Records supplied below:

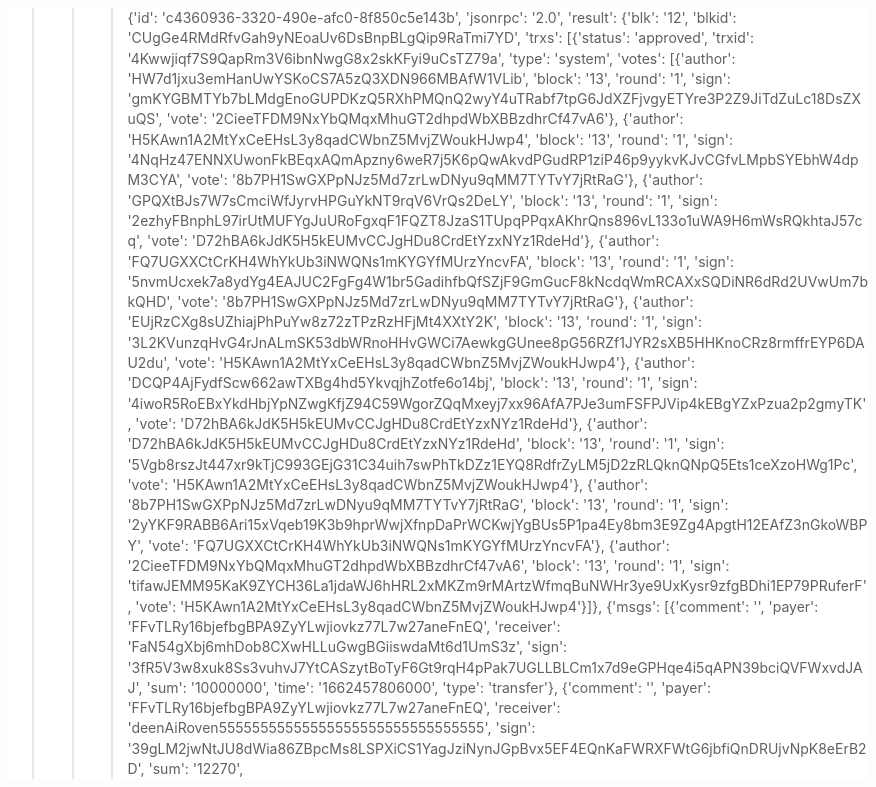 >>> {'id': 'c4360936-3320-490e-afc0-8f850c5e143b',
 'jsonrpc': '2.0',
 'result': {'blk': '12',
            'blkid': 'CUgGe4RMdRfvGah9yNEoaUv6DsBnpBLgQip9RaTmi7YD',
            'trxs': [{'status': 'approved',
                      'trxid': '4Kwwjiqf7S9QapRm3V6ibnNwgG8x2skKFyi9uCsTZ79a',
                      'type': 'system',
                      'votes': [{'author': 'HW7d1jxu3emHanUwYSKoCS7A5zQ3XDN966MBAfW1VLib',
                                 'block': '13',
                                 'round': '1',
                                 'sign': 'gmKYGBMTYb7bLMdgEnoGUPDKzQ5RXhPMQnQ2wyY4uTRabf7tpG6JdXZFjvgyETYre3P2Z9JiTdZuLc18DsZXuQS',
                                 'vote': '2CieeTFDM9NxYbQMqxMhuGT2dhpdWbXBBzdhrCf47vA6'},
                                {'author': 'H5KAwn1A2MtYxCeEHsL3y8qadCWbnZ5MvjZWoukHJwp4',
                                 'block': '13',
                                 'round': '1',
                                 'sign': '4NqHz47ENNXUwonFkBEqxAQmApzny6weR7j5K6pQwAkvdPGudRP1ziP46p9yykvKJvCGfvLMpbSYEbhW4dpM3CYA',
                                 'vote': '8b7PH1SwGXPpNJz5Md7zrLwDNyu9qMM7TYTvY7jRtRaG'},
                                {'author': 'GPQXtBJs7W7sCmciWfJyrvHPGuYkNT9rqV6VrQs2DeLY',
                                 'block': '13',
                                 'round': '1',
                                 'sign': '2ezhyFBnphL97irUtMUFYgJuURoFgxqF1FQZT8JzaS1TUpqPPqxAKhrQns896vL133o1uWA9H6mWsRQkhtaJ57cq',
                                 'vote': 'D72hBA6kJdK5H5kEUMvCCJgHDu8CrdEtYzxNYz1RdeHd'},
                                {'author': 'FQ7UGXXCtCrKH4WhYkUb3iNWQNs1mKYGYfMUrzYncvFA',
                                 'block': '13',
                                 'round': '1',
                                 'sign': '5nvmUcxek7a8ydYg4EAJUC2FgFg4W1br5GadihfbQfSZjF9GmGucF8kNcdqWmRCAXxSQDiNR6dRd2UVwUm7bkQHD',
                                 'vote': '8b7PH1SwGXPpNJz5Md7zrLwDNyu9qMM7TYTvY7jRtRaG'},
                                {'author': 'EUjRzCXg8sUZhiajPhPuYw8z72zTPzRzHFjMt4XXtY2K',
                                 'block': '13',
                                 'round': '1',
                                 'sign': '3L2KVunzqHvG4rJnALmSK53dbWRnoHHvGWCi7AewkgGUnee8pG56RZf1JYR2sXB5HHKnoCRz8rmffrEYP6DAU2du',
                                 'vote': 'H5KAwn1A2MtYxCeEHsL3y8qadCWbnZ5MvjZWoukHJwp4'},
                                {'author': 'DCQP4AjFydfScw662awTXBg4hd5YkvqjhZotfe6o14bj',
                                 'block': '13',
                                 'round': '1',
                                 'sign': '4iwoR5RoEBxYkdHbjYpNZwgKfjZ94C59WgorZQqMxeyj7xx96AfA7PJe3umFSFPJVip4kEBgYZxPzua2p2gmyTK',
                                 'vote': 'D72hBA6kJdK5H5kEUMvCCJgHDu8CrdEtYzxNYz1RdeHd'},
                                {'author': 'D72hBA6kJdK5H5kEUMvCCJgHDu8CrdEtYzxNYz1RdeHd',
                                 'block': '13',
                                 'round': '1',
                                 'sign': '5Vgb8rszJt447xr9kTjC993GEjG31C34uih7swPhTkDZz1EYQ8RdfrZyLM5jD2zRLQknQNpQ5Ets1ceXzoHWg1Pc',
                                 'vote': 'H5KAwn1A2MtYxCeEHsL3y8qadCWbnZ5MvjZWoukHJwp4'},
                                {'author': '8b7PH1SwGXPpNJz5Md7zrLwDNyu9qMM7TYTvY7jRtRaG',
                                 'block': '13',
                                 'round': '1',
                                 'sign': '2yYKF9RABB6Ari15xVqeb19K3b9hprWwjXfnpDaPrWCKwjYgBUs5P1pa4Ey8bm3E9Zg4ApgtH12EAfZ3nGkoWBPY',
                                 'vote': 'FQ7UGXXCtCrKH4WhYkUb3iNWQNs1mKYGYfMUrzYncvFA'},
                                {'author': '2CieeTFDM9NxYbQMqxMhuGT2dhpdWbXBBzdhrCf47vA6',
                                 'block': '13',
                                 'round': '1',
                                 'sign': 'tifawJEMM95KaK9ZYCH36La1jdaWJ6hHRL2xMKZm9rMArtzWfmqBuNWHr3ye9UxKysr9zfgBDhi1EP79PRuferF',
                                 'vote': 'H5KAwn1A2MtYxCeEHsL3y8qadCWbnZ5MvjZWoukHJwp4'}]},
                     {'msgs': [{'comment': '',
                                'payer': 'FFvTLRy16bjefbgBPA9ZyYLwjiovkz77L7w27aneFnEQ',
                                'receiver': 'FaN54gXbj6mhDob8CXwHLLuGwgBGiiswdaMt6d1UmS3z',
                                'sign': '3fR5V3w8xuk8Ss3vuhvJ7YtCASzytBoTyF6Gt9rqH4pPak7UGLLBLCm1x7d9eGPHqe4i5qAPN39bciQVFWxvdJAJ',
                                'sum': '10000000',
                                'time': '1662457806000',
                                'type': 'transfer'},
                               {'comment': '',
                                'payer': 'FFvTLRy16bjefbgBPA9ZyYLwjiovkz77L7w27aneFnEQ',
                                'receiver': 'deenAiRoven55555555555555555555555555555555',
                                'sign': '39gLM2jwNtJU8dWia86ZBpcMs8LSPXiCS1YagJziNynJGpBvx5EF4EQnKaFWRXFWtG6jbfiQnDRUjvNpK8eErB2D',
                                'sum': '12270',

End of Records supplied.

→ Your assignment
Without the pictures, set down every entry exactly.

→ Task answer
 >>> {'id': 'c4360936-3320-490e-afc0-8f850c5e143b',
 'jsonrpc': '2.0',
 'result': {'blk': '12',
            'blkid': 'CUgGe4RMdRfvGah9yNEoaUv6DsBnpBLgQip9RaTmi7YD',
            'trxs': [{'status': 'approved',
                      'trxid': '4Kwwjiqf7S9QapRm3V6ibnNwgG8x2skKFyi9uCsTZ79a',
                      'type': 'system',
                      'votes': [{'author': 'HW7d1jxu3emHanUwYSKoCS7A5zQ3XDN966MBAfW1VLib',
                                 'block': '13',
                                 'round': '1',
                                 'sign': 'gmKYGBMTYb7bLMdgEnoGUPDKzQ5RXhPMQnQ2wyY4uTRabf7tpG6JdXZFjvgyETYre3P2Z9JiTdZuLc18DsZXuQS',
                                 'vote': '2CieeTFDM9NxYbQMqxMhuGT2dhpdWbXBBzdhrCf47vA6'},
                                {'author': 'H5KAwn1A2MtYxCeEHsL3y8qadCWbnZ5MvjZWoukHJwp4',
                                 'block': '13',
                                 'round': '1',
                                 'sign': '4NqHz47ENNXUwonFkBEqxAQmApzny6weR7j5K6pQwAkvdPGudRP1ziP46p9yykvKJvCGfvLMpbSYEbhW4dpM3CYA',
                                 'vote': '8b7PH1SwGXPpNJz5Md7zrLwDNyu9qMM7TYTvY7jRtRaG'},
                                {'author': 'GPQXtBJs7W7sCmciWfJyrvHPGuYkNT9rqV6VrQs2DeLY',
                                 'block': '13',
                                 'round': '1',
                                 'sign': '2ezhyFBnphL97irUtMUFYgJuURoFgxqF1FQZT8JzaS1TUpqPPqxAKhrQns896vL133o1uWA9H6mWsRQkhtaJ57cq',
                                 'vote': 'D72hBA6kJdK5H5kEUMvCCJgHDu8CrdEtYzxNYz1RdeHd'},
                                {'author': 'FQ7UGXXCtCrKH4WhYkUb3iNWQNs1mKYGYfMUrzYncvFA',
                                 'block': '13',
                                 'round': '1',
                                 'sign': '5nvmUcxek7a8ydYg4EAJUC2FgFg4W1br5GadihfbQfSZjF9GmGucF8kNcdqWmRCAXxSQDiNR6dRd2UVwUm7bkQHD',
                                 'vote': '8b7PH1SwGXPpNJz5Md7zrLwDNyu9qMM7TYTvY7jRtRaG'},
                                {'author': 'EUjRzCXg8sUZhiajPhPuYw8z72zTPzRzHFjMt4XXtY2K',
                                 'block': '13',
                                 'round': '1',
                                 'sign': '3L2KVunzqHvG4rJnALmSK53dbWRnoHHvGWCi7AewkgGUnee8pG56RZf1JYR2sXB5HHKnoCRz8rmffrEYP6DAU2du',
                                 'vote': 'H5KAwn1A2MtYxCeEHsL3y8qadCWbnZ5MvjZWoukHJwp4'},
                                {'author': 'DCQP4AjFydfScw662awTXBg4hd5YkvqjhZotfe6o14bj',
                                 'block': '13',
                                 'round': '1',
                                 'sign': '4iwoR5RoEBxYkdHbjYpNZwgKfjZ94C59WgorZQqMxeyj7xx96AfA7PJe3umFSFPJVip4kEBgYZxPzua2p2gmyTK',
                                 'vote': 'D72hBA6kJdK5H5kEUMvCCJgHDu8CrdEtYzxNYz1RdeHd'},
                                {'author': 'D72hBA6kJdK5H5kEUMvCCJgHDu8CrdEtYzxNYz1RdeHd',
                                 'block': '13',
                                 'round': '1',
                                 'sign': '5Vgb8rszJt447xr9kTjC993GEjG31C34uih7swPhTkDZz1EYQ8RdfrZyLM5jD2zRLQknQNpQ5Ets1ceXzoHWg1Pc',
                                 'vote': 'H5KAwn1A2MtYxCeEHsL3y8qadCWbnZ5MvjZWoukHJwp4'},
                                {'author': '8b7PH1SwGXPpNJz5Md7zrLwDNyu9qMM7TYTvY7jRtRaG',
                                 'block': '13',
                                 'round': '1',
                                 'sign': '2yYKF9RABB6Ari15xVqeb19K3b9hprWwjXfnpDaPrWCKwjYgBUs5P1pa4Ey8bm3E9Zg4ApgtH12EAfZ3nGkoWBPY',
                                 'vote': 'FQ7UGXXCtCrKH4WhYkUb3iNWQNs1mKYGYfMUrzYncvFA'},
                                {'author': '2CieeTFDM9NxYbQMqxMhuGT2dhpdWbXBBzdhrCf47vA6',
                                 'block': '13',
                                 'round': '1',
                                 'sign': 'tifawJEMM95KaK9ZYCH36La1jdaWJ6hHRL2xMKZm9rMArtzWfmqBuNWHr3ye9UxKysr9zfgBDhi1EP79PRuferF',
                                 'vote': 'H5KAwn1A2MtYxCeEHsL3y8qadCWbnZ5MvjZWoukHJwp4'}]},
                     {'msgs': [{'comment': '',
                                'payer': 'FFvTLRy16bjefbgBPA9ZyYLwjiovkz77L7w27aneFnEQ',
                                'receiver': 'FaN54gXbj6mhDob8CXwHLLuGwgBGiiswdaMt6d1UmS3z',
                                'sign': '3fR5V3w8xuk8Ss3vuhvJ7YtCASzytBoTyF6Gt9rqH4pPak7UGLLBLCm1x7d9eGPHqe4i5qAPN39bciQVFWxvdJAJ',
                                'sum': '10000000',
                                'time': '1662457806000',
                                'type': 'transfer'},
                               {'comment': '',
                                'payer': 'FFvTLRy16bjefbgBPA9ZyYLwjiovkz77L7w27aneFnEQ',
                                'receiver': 'deenAiRoven55555555555555555555555555555555',
                                'sign': '39gLM2jwNtJU8dWia86ZBpcMs8LSPXiCS1YagJziNynJGpBvx5EF4EQnKaFWRXFWtG6jbfiQnDRUjvNpK8eErB2D',
                                'sum': '12270',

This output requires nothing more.